Confirmation via degradome approaches
A total of 2.283 million clean data were obtained by degradome sequencing from G. biloba strobili. Based on conserved miRNAs library, the prediction of miRNAs in the small RNA sequencing database, gene transcript sequence information files of corresponding species, and degradation site detection was performed by Cleaveland software [32]. The analysis revealed 155 degraded target genes and 156 target gene degradation sites. According to the integration analysis of degradome sequencing and the previous analysis results (Additional file 3: Table S3), fifteen miRNA-mRNA regulatory relationships were verified from the degradome sequencing, including three target genes and nine miRNAs (Fig. 7). MiR159.2, miR159.3 and miR159.4 jointly regulated GAMYB1 involved in the GA metabolic pathway. MiR160.1, miR160.2, miR160.3, miR160.4, miR160.5 and miR160.6 jointly regulated the ARF18.1 and ARF18.2 involved in the metabolic pathway of IAA (Fig. 8). There was only one miRNA degradation site on the three target genes, and the degradation site of GAMYB1 was 994, the site of ARF18.1 was 1439, and the site of ARF18.2 was 1508. These results verified that multiple miRNAs could simultaneously regulate the same target gene.

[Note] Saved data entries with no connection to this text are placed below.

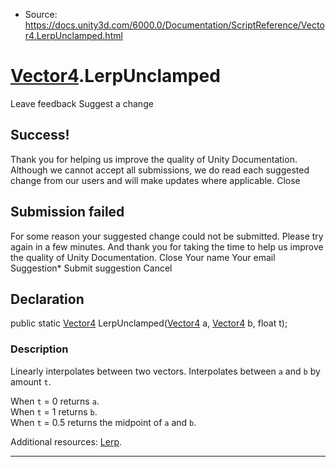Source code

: * Source: https://docs.unity3d.com/6000.0/Documentation/ScriptReference/Vector4.LerpUnclamped.html

#  [Vector4](https://docs.unity3d.com/6000.0/Documentation/ScriptReference/Vector4.html).LerpUnclamped
Leave feedback
Suggest a change
## Success!
Thank you for helping us improve the quality of Unity Documentation. Although we cannot accept all submissions, we do read each suggested change from our users and will make updates where applicable.
Close
## Submission failed
For some reason your suggested change could not be submitted. Please <a>try again</a> in a few minutes. And thank you for taking the time to help us improve the quality of Unity Documentation.
Close
Your name Your email Suggestion* Submit suggestion
Cancel
## Declaration
public static [Vector4](https://docs.unity3d.com/6000.0/Documentation/ScriptReference/Vector4.html) LerpUnclamped([Vector4](https://docs.unity3d.com/6000.0/Documentation/ScriptReference/Vector4.html) a, [Vector4](https://docs.unity3d.com/6000.0/Documentation/ScriptReference/Vector4.html) b, float t); 
### Description
Linearly interpolates between two vectors.
Interpolates between `a` and `b` by amount `t`.  
  
When `t` = 0 returns `a`.   
When `t` = 1 returns `b`.   
When `t` = 0.5 returns the midpoint of `a` and `b`.  
  
Additional resources: [Lerp](https://docs.unity3d.com/6000.0/Documentation/ScriptReference/Vector4.Lerp.html).
* * *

Validation of miRNA and its target gene by qRT-PCR
For verifying the identified expression patterns of miRNAs and corresponding target genes involved in the process of sexual differentiationof G. biloba strobili, 12 miRNAs and 12 mRNAs were randomly selected for qRT-PCR analysis. We compared the expression data of the four groups obtained by RNA-seq and qRT-PCR (Fig. 9, Fig. 10). The correlation between RNA-Seq (FPKM) and qPCR (2-ΔΔCt) results for the genes and miRNAs was calculated using log2-fold variation measurements. The expression change trend of most genes and miRNAs observed from qRT-PCR analysis was similar to that of high-throughput sequencing. Among the 12 genes, the correlation value (R2) of 10 genes was between 0.6362 and 0.991 (Fig. 9). For miRNAs, R2 of 10 miRNAs was ranging from 0.661 to 0.9894 (Fig. 10). To sum up, these data revealed that there was good consistency between the high-throughput sequencing and qRT-PCR, indicating the reliability and accuracy of small RNA and mRNA transcriptome sequencing.